Finis Omnivm - Cercle

Finis Omnivm ist eine vierköpfige Band aus Paris, die mit „Cercle“ drei Songs auf einer EP vereint und insgesamt etwas mehr als 35 Minuten in die knapp bemessene Song-Anzahl einbettet. Entsprechend gemächlich kriecht das elfminütige „The Womb“ auf der Hörer zu. Nach einem atmosphärischen Intro folgt ein Mantra-artiges Riff, nach wie vor in Slow Motion, befeuert vom eindringlichen Schreien des Vokalisten J.B, der auch eine der beiden Gitarren der Band spielt. Nach fünfeinhalb Minuten prescht die Band dann nach vorne und präsentiert zeitgemäßen, intensiven Black Metal. Auch wenn der Song nicht so recht auf den Punkt kommen will, der eigenwillige, transparente Mix, der durchdringende Bass und die spielerische Präzision wissen zu gefallen.

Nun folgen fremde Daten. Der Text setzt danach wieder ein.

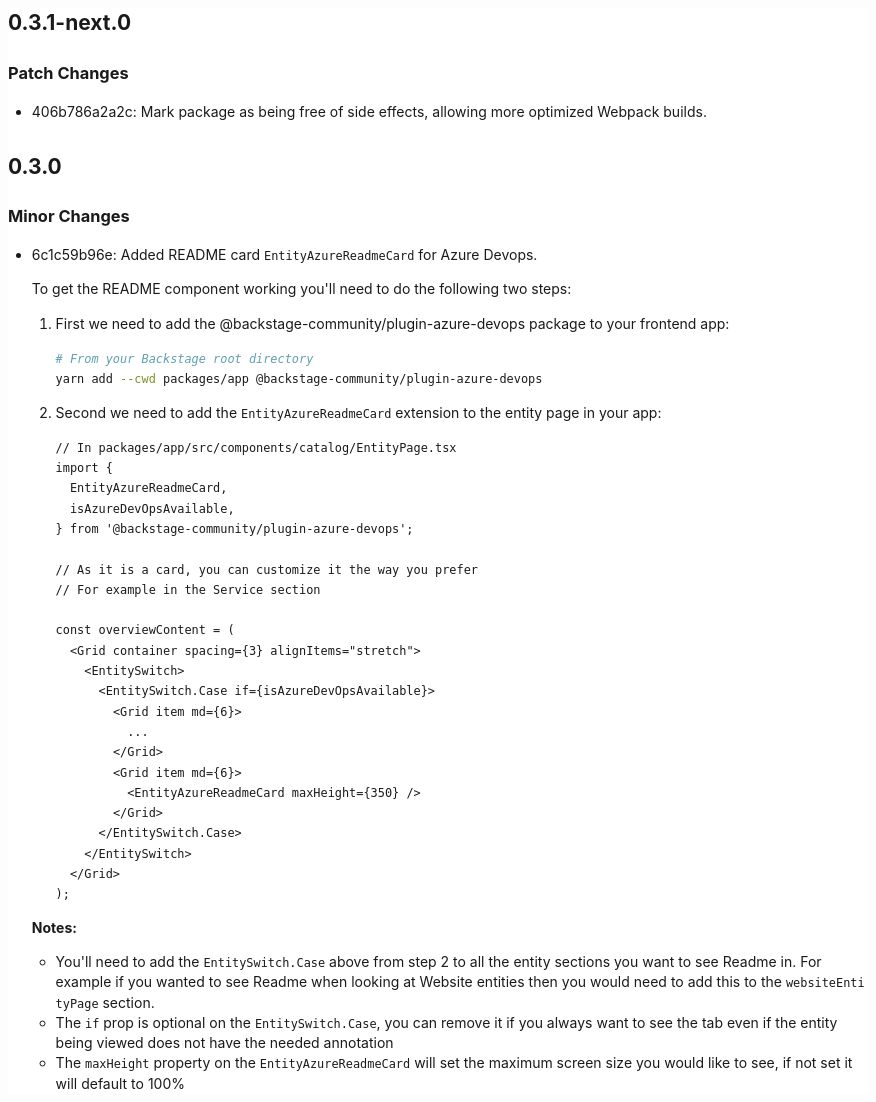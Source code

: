 ## 0.3.1-next.0

### Patch Changes

- 406b786a2a2c: Mark package as being free of side effects, allowing more optimized Webpack builds.

## 0.3.0

### Minor Changes

- 6c1c59b96e: Added README card `EntityAzureReadmeCard` for Azure Devops.

  To get the README component working you'll need to do the following two steps:

  1. First we need to add the @backstage-community/plugin-azure-devops package to your frontend app:

     ```bash
     # From your Backstage root directory
     yarn add --cwd packages/app @backstage-community/plugin-azure-devops
     ```

  2. Second we need to add the `EntityAzureReadmeCard` extension to the entity page in your app:

     ```tsx
     // In packages/app/src/components/catalog/EntityPage.tsx
     import {
       EntityAzureReadmeCard,
       isAzureDevOpsAvailable,
     } from '@backstage-community/plugin-azure-devops';

     // As it is a card, you can customize it the way you prefer
     // For example in the Service section

     const overviewContent = (
       <Grid container spacing={3} alignItems="stretch">
         <EntitySwitch>
           <EntitySwitch.Case if={isAzureDevOpsAvailable}>
             <Grid item md={6}>
               ...
             </Grid>
             <Grid item md={6}>
               <EntityAzureReadmeCard maxHeight={350} />
             </Grid>
           </EntitySwitch.Case>
         </EntitySwitch>
       </Grid>
     );
     ```

  **Notes:**

  - You'll need to add the `EntitySwitch.Case` above from step 2 to all the entity sections you want to see Readme in. For example if you wanted to see Readme when looking at Website entities then you would need to add this to the `websiteEntityPage` section.
  - The `if` prop is optional on the `EntitySwitch.Case`, you can remove it if you always want to see the tab even if the entity being viewed does not have the needed annotation
  - The `maxHeight` property on the `EntityAzureReadmeCard` will set the maximum screen size you would like to see, if not set it will default to 100%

„The Great Destroyer“ beginnt mit einem leicht dissonanten Riff und steigert sich abermals behutsam, hier allerdings zum Takt des Schlagzeugs. Schnelle, wütende, nahezu punkige Passagen wechseln sich mit eindringlichen Sludge-Parts ab, der Song wirkt zwingender und beharrlicher und erzeugt ein insgesamt eher unwohliges Gefühl, von dem man nicht ablassen kann. Hier sind gewisse Nähen zu Au-Dessus nicht zu leugnen. Bei „The Empty Gem“ nutzt sich die Masche des „langsamen Intros und dann auf die Fresse“ nun erstmals ab. Die Vocals werden teils cleaner, hier und da mahnen die Gitarristen mit schnellen Tremolo-Picking-Riffs aber an, dass wir immer noch im bitterbösen Black Metal unterwegs sind.

In Summe wirken die Songs aber wenig fokussiert und abwechslungsreich. Eine Reduktion auf das Wesentliche vermisse ich genauso wie das Ausspielen der Stärken der Band. Dennoch ist „Cercle“ eine schöne und im Rahmen ihres Genres abwechslungsreiche EP geworden. Finis Omnivm verstehen sich auf modernen, stimmungsvollen Black Metal. Um ein paar progressivere Elemente und gefälligere Melodien erweitert, hätte der transparente Sound sicher das Zeug, der Band ein Alleinstellungsmerkmal zu verpassen, um sich mit Größen wie Der Weg einer Freiheit oder auch Au-Dessus auf eine Stufe stellen zu können. So bleibt „Cercle“ aber nur ein gutes und kurzweiliges Vergnügen für Black-Metal-Enthusiasten, die es kalt, entrückt und bei Zeiten dissonant mögen.